HEALTH AND LIFESTYLE

Seven ways to improve your energy metabolism

Symptoms such as fatigue, brain fog and recurrent migraine are frequently due to an ineffective energy metabolism. The production of energy in each and every cell is happening in the mitochondria – the small “powerhouses” in our cells. If these small “powerhouses” are not working in an effective way we feel tired, along with other symptoms such as general muscle ache, and ‘brain fog’. Sometimes even a state of chronic fatigue can develop.

 

Today we know that targeting cellular health makes sense to address such symptoms and prevent chronic health conditions.

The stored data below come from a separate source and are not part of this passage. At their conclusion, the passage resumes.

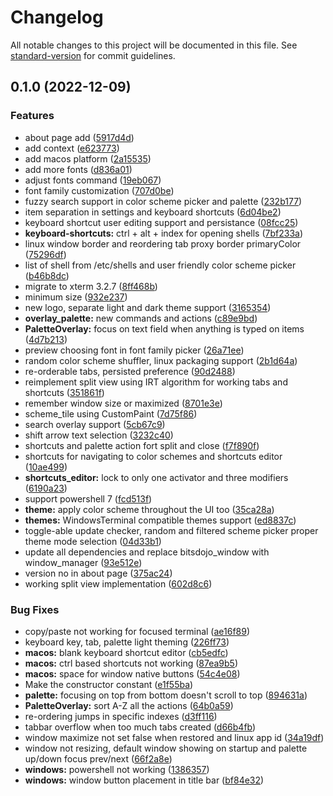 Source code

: # Changelog

All notable changes to this project will be documented in this file. See [standard-version](https://github.com/conventional-changelog/standard-version) for commit guidelines.

## 0.1.0 (2022-12-09)


### Features

* about page add ([5917d4d](https://github.com/KRTirtho/wives/commit/5917d4d8f596871dc58f5a276491404f3445e8d3))
* add context ([e623773](https://github.com/KRTirtho/wives/commit/e62377349b68f1c075a0754d66858a2f6528188b))
* add macos platform ([2a15535](https://github.com/KRTirtho/wives/commit/2a15535c5b8cee24455a0e8fe5f89f0983b2d153))
* add more fonts ([d836a01](https://github.com/KRTirtho/wives/commit/d836a0115864217034287fc81c0e00b317f33f72))
* adjust fonts command ([19eb067](https://github.com/KRTirtho/wives/commit/19eb0671840a065549aad686775dab43e63ef000))
* font family customization ([707d0be](https://github.com/KRTirtho/wives/commit/707d0bee1940d12dcc8c863e8f3a7a30974abcd1))
* fuzzy search support in color scheme picker and palette ([232b177](https://github.com/KRTirtho/wives/commit/232b177e2f765d36e15d15b29b0009465b5f101e))
* item separation in settings and keyboard shortcuts ([6d04be2](https://github.com/KRTirtho/wives/commit/6d04be23d7f970784eb1f36956456359c67b7324))
* keyboard shortcut user editing support and persistance ([08fcc25](https://github.com/KRTirtho/wives/commit/08fcc25208ba367622003be0b4c957ef49f97861))
* **keyboard-shortcuts:** ctrl + alt + index for opening shells ([7bf233a](https://github.com/KRTirtho/wives/commit/7bf233a646df03589a34f8370ef63f09bc458faf))
* linux window border and reordering tab proxy border primaryColor ([75296df](https://github.com/KRTirtho/wives/commit/75296df12e99c42e08ace3a96a6c697fa3fea4f0))
* list of shell from /etc/shells and user friendly color scheme picker ([b46b8dc](https://github.com/KRTirtho/wives/commit/b46b8dc33571584779650085bea57d79b866a10d))
* migrate to xterm 3.2.7 ([8ff468b](https://github.com/KRTirtho/wives/commit/8ff468b56f64b0ec8d586c991fa49764ea8c8180))
* minimum size ([932e237](https://github.com/KRTirtho/wives/commit/932e23752954eb86693564e3a405c17dd8f7db51))
* new logo, separate light and dark theme support ([3165354](https://github.com/KRTirtho/wives/commit/316535407727282dc076fb30466cb58cef211182))
* **overlay_palette:** new commands and actions ([c89e9bd](https://github.com/KRTirtho/wives/commit/c89e9bdfeab56b12f7fb4e8818c2af223b36c49f))
* **PaletteOverlay:**  focus on text field when anything is typed on items ([4d7b213](https://github.com/KRTirtho/wives/commit/4d7b213ec96cad8f4a6c5200abd98370447a3843))
* preview choosing font in font family picker ([26a71ee](https://github.com/KRTirtho/wives/commit/26a71eef20f5f23c7fb20f199b5f561e2fb52fde))
* random  color scheme shuffler, linux packaging support ([2b1d64a](https://github.com/KRTirtho/wives/commit/2b1d64adacd2ebf85b84fe3383276882914f9b4c))
* re-orderable tabs, persisted preference ([90d2488](https://github.com/KRTirtho/wives/commit/90d2488b485fb1276e4fe7941b3bfacd94ab38f7))
* reimplement split view using IRT algorithm for working tabs and shortcuts ([351861f](https://github.com/KRTirtho/wives/commit/351861f229e809ce0eebac378d7ee6938ec017e0))
* remember window size or maximized ([8701e3e](https://github.com/KRTirtho/wives/commit/8701e3e028d44408e960a03afcb1380bb1f18cfd))
* scheme_tile using CustomPaint ([7d75f86](https://github.com/KRTirtho/wives/commit/7d75f86f9d72e19f5844db602cdf683a2cbeaca0))
* search overlay support ([5cb67c9](https://github.com/KRTirtho/wives/commit/5cb67c92e706cc733ca700b0c49541d406c15a59))
* shift arrow text selection ([3232c40](https://github.com/KRTirtho/wives/commit/3232c40262d42475e72556e5e0bdd5474c942451))
* shortcuts and palette action fort split and close ([f7f890f](https://github.com/KRTirtho/wives/commit/f7f890f3ce8d29af18b70bbef84c7b2f6c26f155))
* shortcuts for navigating to color schemes and shortcuts editor ([10ae499](https://github.com/KRTirtho/wives/commit/10ae499d519f7a6362e23e31f41c09ebffb60c42))
* **shortcuts_editor:** lock to only one activator and three modifiers ([6190a23](https://github.com/KRTirtho/wives/commit/6190a23f86df7043f95d047359a997143ada8519))
* support powershell 7 ([fcd513f](https://github.com/KRTirtho/wives/commit/fcd513ff97364707bff9ca56faa68104e13cd1ee))
* **theme:** apply color scheme throughout the UI too ([35ca28a](https://github.com/KRTirtho/wives/commit/35ca28a92267ab05178e6099a380bdaa4a45bdd0))
* **themes:** WindowsTerminal compatible themes support ([ed8837c](https://github.com/KRTirtho/wives/commit/ed8837c5181699236d1f0d2521a9e250a2147876))
* toggle-able update checker,  random and filtered scheme picker proper theme mode selection ([04d33b1](https://github.com/KRTirtho/wives/commit/04d33b1a0c04d6195f18a2f0c77dfa0536988c13))
* update all dependencies and replace bitsdojo_window with window_manager ([93e512e](https://github.com/KRTirtho/wives/commit/93e512e525f5840b8856931aa717f3838e959e70))
* version no in about page ([375ac24](https://github.com/KRTirtho/wives/commit/375ac2492e61cd4f529fb398f96cdeb83b50b510))
* working split view implementation ([602d8c6](https://github.com/KRTirtho/wives/commit/602d8c6ddadf628eb9027eec5a8287b4cc473c7b))


### Bug Fixes

* copy/paste not working for focused terminal ([ae16f89](https://github.com/KRTirtho/wives/commit/ae16f89f9c7a88810ded11b3da30cdf7615305aa))
* keyboard key, tab, palette light theming ([226ff73](https://github.com/KRTirtho/wives/commit/226ff73dd18a7d9656e5d5729ff718305e0fc09c))
* **macos:** blank keyboard shortcut editor ([cb5edfc](https://github.com/KRTirtho/wives/commit/cb5edfc664fe0152eeb2dcc81fc79ff700066f1c))
* **macos:** ctrl based shortcuts not working ([87ea9b5](https://github.com/KRTirtho/wives/commit/87ea9b52eedf55862dc7686adfeac07f51979068))
* **macos:** space for window native buttons ([54c4e08](https://github.com/KRTirtho/wives/commit/54c4e081bdd3042463fc55210582841cf5c9f7a6))
* Make the constructor constant ([e1f55ba](https://github.com/KRTirtho/wives/commit/e1f55bab26474faef59ae41bd972781b5154a3dd))
* **palette:** focusing on top from bottom doesn't scroll to top ([894631a](https://github.com/KRTirtho/wives/commit/894631aa2fd0ca688d350de1358a9e7686e0627e))
* **PaletteOverlay:** sort A-Z all the actions ([64b0a59](https://github.com/KRTirtho/wives/commit/64b0a593fec969156f728282553ebf6b98586b0c))
* re-ordering jumps in specific indexes ([d3ff116](https://github.com/KRTirtho/wives/commit/d3ff116789859c6cb7c96c77f3cb75db087bced7))
* tabbar overflow when  too much tabs created ([d66b4fb](https://github.com/KRTirtho/wives/commit/d66b4fb5ca2ce264ce508a7289a496822a75a452))
* window maximize not set false when restored and linux app id ([34a19df](https://github.com/KRTirtho/wives/commit/34a19df09fee83e3b2d75f7b1c09faa7fe271fd0))
* window not resizing, default window showing on startup and palette up/down focus prev/next ([66f2a8e](https://github.com/KRTirtho/wives/commit/66f2a8eafad8bd815e31daea4c690e78b20657e4))
* **windows:** powershell not working ([1386357](https://github.com/KRTirtho/wives/commit/13863571741b57549df211616cae36a3929a998f))
* **windows:** window button placement in title bar ([bf84e32](https://github.com/KRTirtho/wives/commit/bf84e324f29de69eeae0b8717a6aa00cdad1af1e))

To improve cellular and mitochondrial health we can use the following strategies:

  1. Intermittent Hypoxia/Hyperoxia Therapy (IHHT) – Passive training in a comfortable position with Intermittent Hypoxia Hyperoxia Therapy simulates an altitude training situation

 

Simulated altitude training has demonstrated measurable benefits for a wide range of conditions – from people trying to seek their personal health goals- to weak patients with impaired ability to exercise.  The principle is easy to understand: Reducing the amount of oxygen in the environment, and therefore in the air that you breathe, increases the training stimulus on both aerobic and anaerobic systems. The goal is to revitalize our cellular powerplants- the mitochondria. A wide range of positive effects in patients with clinical conditions has been proven.

 

Intermittent Hypoxia Hyperoxia therapy (IHHT) is a novel, safe, and effective technique to do exactly this. Instead of actively training in the mountains the therapy session is at rest in a comfortable, seated position. The effects are the result of breathing modified oxygen concentrations through a mask.

 

Regular IHHT sessions produce multiple physiological benefits. Increased oxygen supply, restoration of cellular health by promoting the “cleaning process” in our cells. The old mitochondria will die, and new mitochondria will develop.

 

In addition, it has a positive effect on the energy metabolism, lipid metabolism, glucose uptake, insulin sensitivity, and is useful for a wide range of other chronic conditions.

 

  1. Intermittent Fasting. (16:8) No food intake for 16 hours per day. This activates the utilization of sugar and fat reserves, regulates blood sugar and insulin levels and promotes autophagy- the cleaning process in our cells.

 

  1. Daily Physical Activity. Walking, running, dancing, swimming, gardening, in fact any movement that requires energy expenditure to obtain endurance, strength, balance and flexibility.

 

  1. Healthy Food and low carb diet Stay away from fast-food, ultra-processed foods and instead try to go on a low carb diet. Try to ear fresh food, ideally BIO.

 

  1. Get enough sleep Ideally 7-9 hours each night.

 

  1. Micronutrients and Antioxidants. The most important micronutrient for mitochondrial health is Coenzyme Q 10 – ideally in the reduced form as Ubiquinol. Other important substances are Magnesium, Copper, Vitamin B2, B3, B6, B12 Vitamin C, Carnitine.

 

  1. Avoid exposure to environmental toxins These include heavy metals and mold from food and your environment.

 

 

Why to target mitochondrial health?

 

Mitochondria are present in each and every cell.  They produce 95 % of the cellular energy in the form of ATP (Adenosine triphosphate). The biochemical reaction to produce ATP is called the “respiratory chain”. It involves five enzymatic complexes, where the biochemical reactions are happening. If the biochemical flow of these reactions is not effective, our energy metabolism is impaired. Our “biochemical engine” is not working effectively. The result is increased oxidative stress. When the mitochondria are affected, the flow of our biochemical reactions is affected and chronic health conditions may develop.